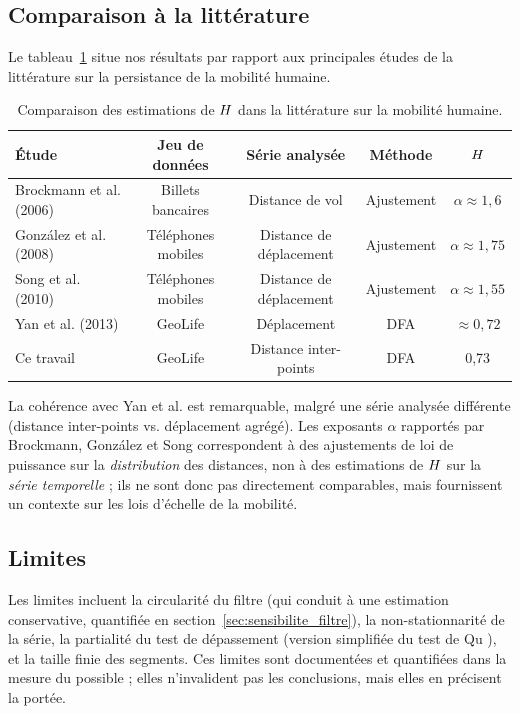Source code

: \subsection{Comparaison à la littérature}
\label{sec:comparaison_litterature}
Le tableau~\ref{tab:comparaison_litterature} situe nos résultats par rapport aux principales études de la littérature sur la persistance de la mobilité humaine.

\begin{table}[H]
\centering
\caption{Comparaison des estimations de $H$ dans la littérature sur la mobilité humaine.}
\label{tab:comparaison_litterature}
\begin{tabular}{lcccc}
\toprule
Étude & Jeu de données & Série analysée & Méthode & $H$ \\
\midrule
Brockmann et al. (2006) \cite{brockmann2006} & Billets bancaires & Distance de vol & Ajustement & $\alpha \approx 1{,}6$ \\
González et al. (2008) \cite{gonzalez2008} & Téléphones mobiles & Distance de déplacement & Ajustement & $\alpha \approx 1{,}75$ \\
Song et al. (2010) \cite{song2010} & Téléphones mobiles & Distance de déplacement & Ajustement & $\alpha \approx 1{,}55$ \\
Yan et al. (2013) \cite{yan2013} & GeoLife & Déplacement & DFA & $\approx 0{,}72$ \\
Ce travail & GeoLife & Distance inter-points & DFA & 0,73 \\
\bottomrule
\end{tabular}
\end{table}

La cohérence avec Yan et al. \cite{yan2013} est remarquable, malgré une série analysée différente (distance inter-points vs. déplacement agrégé). Les exposants $\alpha$ rapportés par Brockmann, González et Song correspondent à des ajustements de loi de puissance sur la \emph{distribution} des distances, non à des estimations de $H$ sur la \emph{série temporelle} ; ils ne sont donc pas directement comparables, mais fournissent un contexte sur les lois d'échelle de la mobilité.

\subsection{Limites}
Les limites incluent la circularité du filtre (qui conduit à une estimation conservative, quantifiée en section~\ref{sec:sensibilite_filtre}), la non-stationnarité de la série, la partialité du test de dépassement (version simplifiée du test de Qu \cite{qu2011}), et la taille finie des segments. Ces limites sont documentées et quantifiées dans la mesure du possible ; elles n'invalident pas les conclusions, mais elles en précisent la portée.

-------------------------

#### Exercise brief
Copy all the material above exactly, but skip each image.

#### Exercise response
Source code

: \subsection{Comparaison à la littérature}
\label{sec:comparaison_litterature}
Le tableau~\ref{tab:comparaison_litterature} situe nos résultats par rapport aux principales études de la littérature sur la persistance de la mobilité humaine.

\begin{table}[H]
\centering
\caption{Comparaison des estimations de $H$ dans la littérature sur la mobilité humaine.}
\label{tab:comparaison_litterature}
\begin{tabular}{lcccc}
\toprule
Étude & Jeu de données & Série analysée & Méthode & $H$ \\
\midrule
Brockmann et al. (2006) \cite{brockmann2006} & Billets bancaires & Distance de vol & Ajustement & $\alpha \approx 1{,}6$ \\
González et al. (2008) \cite{gonzalez2008} & Téléphones mobiles & Distance de déplacement & Ajustement & $\alpha \approx 1{,}75$ \\
Song et al. (2010) \cite{song2010} & Téléphones mobiles & Distance de déplacement & Ajustement & $\alpha \approx 1{,}55$ \\
Yan et al. (2013) \cite{yan2013} & GeoLife & Déplacement & DFA & $\approx 0{,}72$ \\
Ce travail & GeoLife & Distance inter-points & DFA & 0,73 \\
\bottomrule
\end{tabular}
\end{table}

La cohérence avec Yan et al. \cite{yan2013} est remarquable, malgré une série analysée différente (distance inter-points vs. déplacement agrégé). Les exposants $\alpha$ rapportés par Brockmann, González et Song correspondent à des ajustements de loi de puissance sur la \emph{distribution} des distances, non à des estimations de $H$ sur la \emph{série temporelle} ; ils ne sont donc pas directement comparables, mais fournissent un contexte sur les lois d'échelle de la mobilité.

\subsection{Limites}
Les limites incluent la circularité du filtre (qui conduit à une estimation conservative, quantifiée en section~\ref{sec:sensibilite_filtre}), la non-stationnarité de la série, la partialité du test de dépassement (version simplifiée du test de Qu \cite{qu2011}), et la taille finie des segments. Ces limites sont documentées et quantifiées dans la mesure du possible ; elles n'invalident pas les conclusions, mais elles en précisent la portée.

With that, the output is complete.